What the task asks:
What lines in the records below contain the string "Communication"? Copy every one.

Information given:
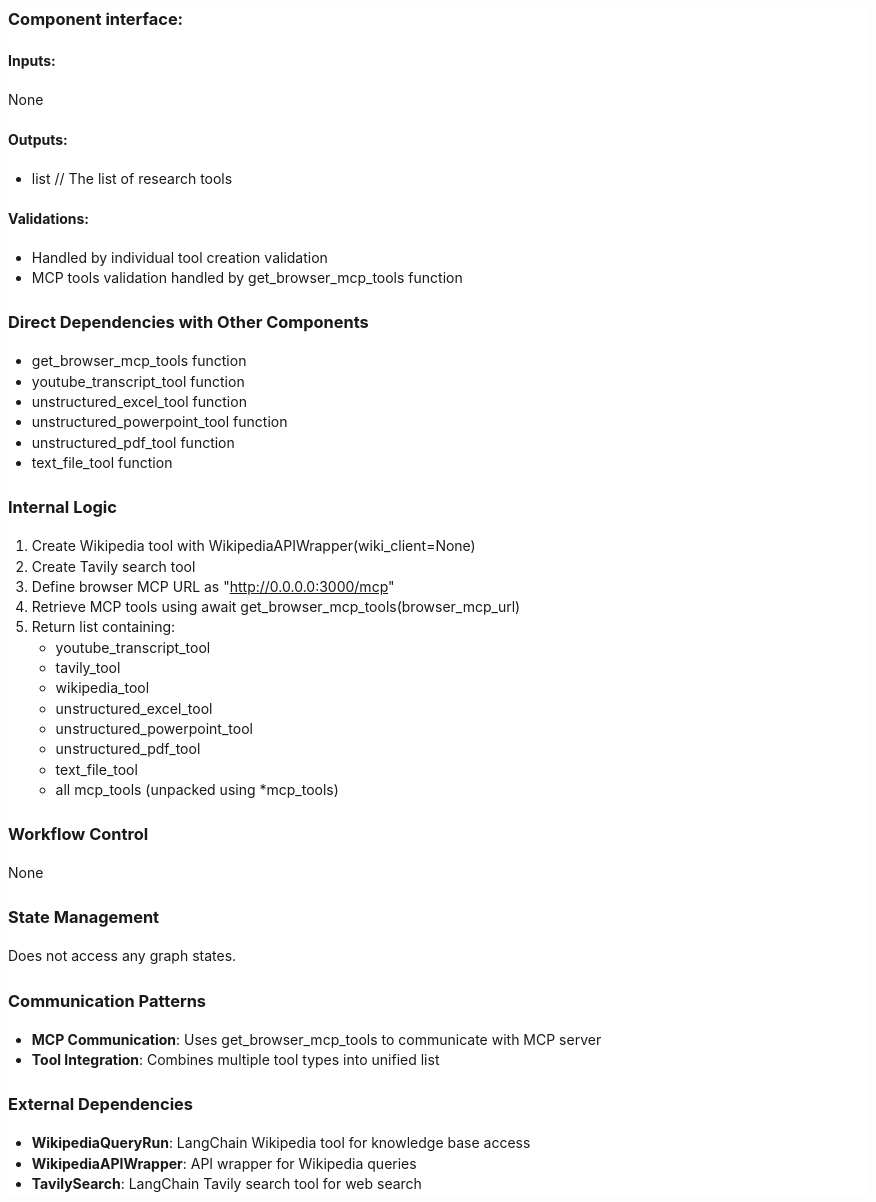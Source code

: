 ### Component interface:
#### Inputs:
None

#### Outputs:
- list  // The list of research tools

#### Validations:
- Handled by individual tool creation validation
- MCP tools validation handled by get_browser_mcp_tools function

### Direct Dependencies with Other Components
- get_browser_mcp_tools function
- youtube_transcript_tool function
- unstructured_excel_tool function
- unstructured_powerpoint_tool function
- unstructured_pdf_tool function
- text_file_tool function

### Internal Logic
1. Create Wikipedia tool with WikipediaAPIWrapper(wiki_client=None)
2. Create Tavily search tool
3. Define browser MCP URL as "http://0.0.0.0:3000/mcp"
4. Retrieve MCP tools using await get_browser_mcp_tools(browser_mcp_url)
5. Return list containing:
   - youtube_transcript_tool
   - tavily_tool
   - wikipedia_tool
   - unstructured_excel_tool
   - unstructured_powerpoint_tool
   - unstructured_pdf_tool
   - text_file_tool
   - all mcp_tools (unpacked using *mcp_tools)

### Workflow Control
None

### State Management
Does not access any graph states.

### Communication Patterns
- **MCP Communication**: Uses get_browser_mcp_tools to communicate with MCP server
- **Tool Integration**: Combines multiple tool types into unified list

### External Dependencies
- **WikipediaQueryRun**: LangChain Wikipedia tool for knowledge base access
- **WikipediaAPIWrapper**: API wrapper for Wikipedia queries
- **TavilySearch**: LangChain Tavily search tool for web search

Your solution:
### Communication Patterns
- **MCP Communication**: Uses get_browser_mcp_tools to communicate with MCP server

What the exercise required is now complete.